Prompt ▸ What is needed is an exact copy of all the records below.
▬▬▬
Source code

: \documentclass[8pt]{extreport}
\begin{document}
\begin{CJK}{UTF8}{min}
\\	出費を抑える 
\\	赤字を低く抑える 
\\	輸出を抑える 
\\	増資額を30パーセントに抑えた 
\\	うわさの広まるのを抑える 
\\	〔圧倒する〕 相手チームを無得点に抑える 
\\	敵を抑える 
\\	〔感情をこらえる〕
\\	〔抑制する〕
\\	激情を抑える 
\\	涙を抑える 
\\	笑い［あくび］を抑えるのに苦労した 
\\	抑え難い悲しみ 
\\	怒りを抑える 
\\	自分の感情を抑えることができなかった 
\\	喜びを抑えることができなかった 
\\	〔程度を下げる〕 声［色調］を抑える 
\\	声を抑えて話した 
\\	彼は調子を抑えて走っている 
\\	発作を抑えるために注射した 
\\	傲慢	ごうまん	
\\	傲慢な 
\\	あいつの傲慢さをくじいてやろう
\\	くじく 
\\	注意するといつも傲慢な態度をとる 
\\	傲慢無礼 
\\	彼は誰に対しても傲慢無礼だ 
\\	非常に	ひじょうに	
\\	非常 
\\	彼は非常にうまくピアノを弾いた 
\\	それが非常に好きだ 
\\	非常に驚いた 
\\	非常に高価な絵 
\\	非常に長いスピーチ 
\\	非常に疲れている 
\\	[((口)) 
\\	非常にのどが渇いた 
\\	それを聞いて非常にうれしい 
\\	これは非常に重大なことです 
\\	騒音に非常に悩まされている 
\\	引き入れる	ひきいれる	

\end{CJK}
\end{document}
▬▬▬
Task answer ▸
Source code

: \documentclass[8pt]{extreport}
\begin{document}
\begin{CJK}{UTF8}{min}
\\	出費を抑える 
\\	赤字を低く抑える 
\\	輸出を抑える 
\\	増資額を30パーセントに抑えた 
\\	うわさの広まるのを抑える 
\\	〔圧倒する〕 相手チームを無得点に抑える 
\\	敵を抑える 
\\	〔感情をこらえる〕
\\	〔抑制する〕
\\	激情を抑える 
\\	涙を抑える 
\\	笑い［あくび］を抑えるのに苦労した 
\\	抑え難い悲しみ 
\\	怒りを抑える 
\\	自分の感情を抑えることができなかった 
\\	喜びを抑えることができなかった 
\\	〔程度を下げる〕 声［色調］を抑える 
\\	声を抑えて話した 
\\	彼は調子を抑えて走っている 
\\	発作を抑えるために注射した 
\\	傲慢	ごうまん	
\\	傲慢な 
\\	あいつの傲慢さをくじいてやろう
\\	くじく 
\\	注意するといつも傲慢な態度をとる 
\\	傲慢無礼 
\\	彼は誰に対しても傲慢無礼だ 
\\	非常に	ひじょうに	
\\	非常 
\\	彼は非常にうまくピアノを弾いた 
\\	それが非常に好きだ 
\\	非常に驚いた 
\\	非常に高価な絵 
\\	非常に長いスピーチ 
\\	非常に疲れている 
\\	[((口)) 
\\	非常にのどが渇いた 
\\	それを聞いて非常にうれしい 
\\	これは非常に重大なことです 
\\	騒音に非常に悩まされている 
\\	引き入れる	ひきいれる	

\end{CJK}
\end{document}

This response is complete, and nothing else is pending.